After a year without further incident, Vialink decided to migrate its Kubernetes containers to Nutanix.
“Nutanix suggested its Kubernetes orchestrator, Karbon,” Helfenstein said. “It comes free with the product anyway. And not only that, we also had the benefit of being able to manage our containers from the same Prism console we use to administer everything else. Previously, we used a dedicated Kubernetes console. »
The additional workload carried by these containers, especially Java applications, meant adding memory for each node to bring it up to 768 GB. Helfenstein said he bought the memory cards themselves and installed them, which didn’t Wasn’t a problem for Nutanix. Now the clusters run around 600 virtual instances.
Administer databases without a DBA
In terms of simplifying administration, the IT team was about to have another nice surprise.

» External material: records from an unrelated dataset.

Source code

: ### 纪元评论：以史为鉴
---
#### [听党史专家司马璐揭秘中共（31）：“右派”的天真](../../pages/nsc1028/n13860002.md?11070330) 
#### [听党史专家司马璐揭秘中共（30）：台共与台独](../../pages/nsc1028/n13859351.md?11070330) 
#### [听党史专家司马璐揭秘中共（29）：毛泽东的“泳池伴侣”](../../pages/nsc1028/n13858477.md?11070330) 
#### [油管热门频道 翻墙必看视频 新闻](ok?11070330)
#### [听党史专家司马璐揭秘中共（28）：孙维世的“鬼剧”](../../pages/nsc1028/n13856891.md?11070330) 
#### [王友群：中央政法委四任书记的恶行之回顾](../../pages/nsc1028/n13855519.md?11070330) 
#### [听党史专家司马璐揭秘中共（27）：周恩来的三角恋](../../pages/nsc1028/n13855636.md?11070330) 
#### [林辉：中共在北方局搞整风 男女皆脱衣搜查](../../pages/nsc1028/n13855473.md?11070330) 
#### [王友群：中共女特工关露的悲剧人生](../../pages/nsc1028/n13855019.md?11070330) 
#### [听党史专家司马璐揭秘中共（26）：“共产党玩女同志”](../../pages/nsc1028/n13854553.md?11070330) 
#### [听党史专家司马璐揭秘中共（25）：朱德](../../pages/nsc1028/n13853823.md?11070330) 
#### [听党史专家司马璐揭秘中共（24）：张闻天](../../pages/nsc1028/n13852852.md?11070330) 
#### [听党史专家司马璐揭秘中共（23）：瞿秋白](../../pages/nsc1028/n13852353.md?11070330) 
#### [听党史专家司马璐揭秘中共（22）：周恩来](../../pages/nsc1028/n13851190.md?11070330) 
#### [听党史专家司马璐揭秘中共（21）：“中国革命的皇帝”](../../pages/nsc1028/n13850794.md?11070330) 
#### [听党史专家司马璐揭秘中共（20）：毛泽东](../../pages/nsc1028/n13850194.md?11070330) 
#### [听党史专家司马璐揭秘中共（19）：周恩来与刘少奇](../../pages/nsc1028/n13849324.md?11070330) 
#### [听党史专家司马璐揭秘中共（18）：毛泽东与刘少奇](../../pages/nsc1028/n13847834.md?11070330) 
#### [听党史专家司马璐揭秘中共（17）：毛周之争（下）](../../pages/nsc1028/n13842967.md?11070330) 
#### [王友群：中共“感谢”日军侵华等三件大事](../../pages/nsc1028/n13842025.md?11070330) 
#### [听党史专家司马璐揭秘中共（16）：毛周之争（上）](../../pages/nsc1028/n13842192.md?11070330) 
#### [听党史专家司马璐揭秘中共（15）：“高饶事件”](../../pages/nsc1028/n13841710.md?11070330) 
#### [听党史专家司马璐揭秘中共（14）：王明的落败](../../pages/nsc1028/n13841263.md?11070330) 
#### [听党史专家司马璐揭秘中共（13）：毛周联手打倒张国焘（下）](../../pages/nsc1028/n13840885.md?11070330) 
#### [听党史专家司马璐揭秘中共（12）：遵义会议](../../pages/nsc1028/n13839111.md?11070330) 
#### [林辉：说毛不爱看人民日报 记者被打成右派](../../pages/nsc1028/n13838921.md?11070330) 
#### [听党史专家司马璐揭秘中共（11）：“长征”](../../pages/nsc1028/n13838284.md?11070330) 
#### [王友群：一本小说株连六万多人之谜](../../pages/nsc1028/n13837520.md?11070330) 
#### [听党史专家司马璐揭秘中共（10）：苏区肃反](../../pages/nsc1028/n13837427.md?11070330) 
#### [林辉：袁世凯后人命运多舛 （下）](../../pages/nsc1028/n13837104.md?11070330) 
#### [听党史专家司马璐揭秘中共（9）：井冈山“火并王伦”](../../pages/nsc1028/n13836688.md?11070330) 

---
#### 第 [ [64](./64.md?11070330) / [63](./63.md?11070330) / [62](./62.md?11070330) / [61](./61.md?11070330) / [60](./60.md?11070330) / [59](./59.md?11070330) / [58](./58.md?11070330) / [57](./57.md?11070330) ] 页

“In 2021, our developers asked us to support Mongo DB and Postgres databases on Nutanix clusters,” Helfenstein said. “The problem was that we didn’t have a DBA on the team. So, Nutanix offered us to deploy ERA, which is a database management automation tool that manages availability and allows the deployment of test and working copies in one click.
Vialink has also invested in Hycu backup software, which specializes in protecting Nutanix clusters. This, however, is not built into Prism. Access is through its own console with backups stored on 300TB of Caringo object storage.
“Nutanix also offers object storage, but we didn’t go there because we’re dealing with data protection and didn’t want to put all our eggs in one basket,” he said.
Helfenstein also plans to invest in the optional Nutanix module that will enable real-time synchronization between clusters, which only happens at intervals with the base system.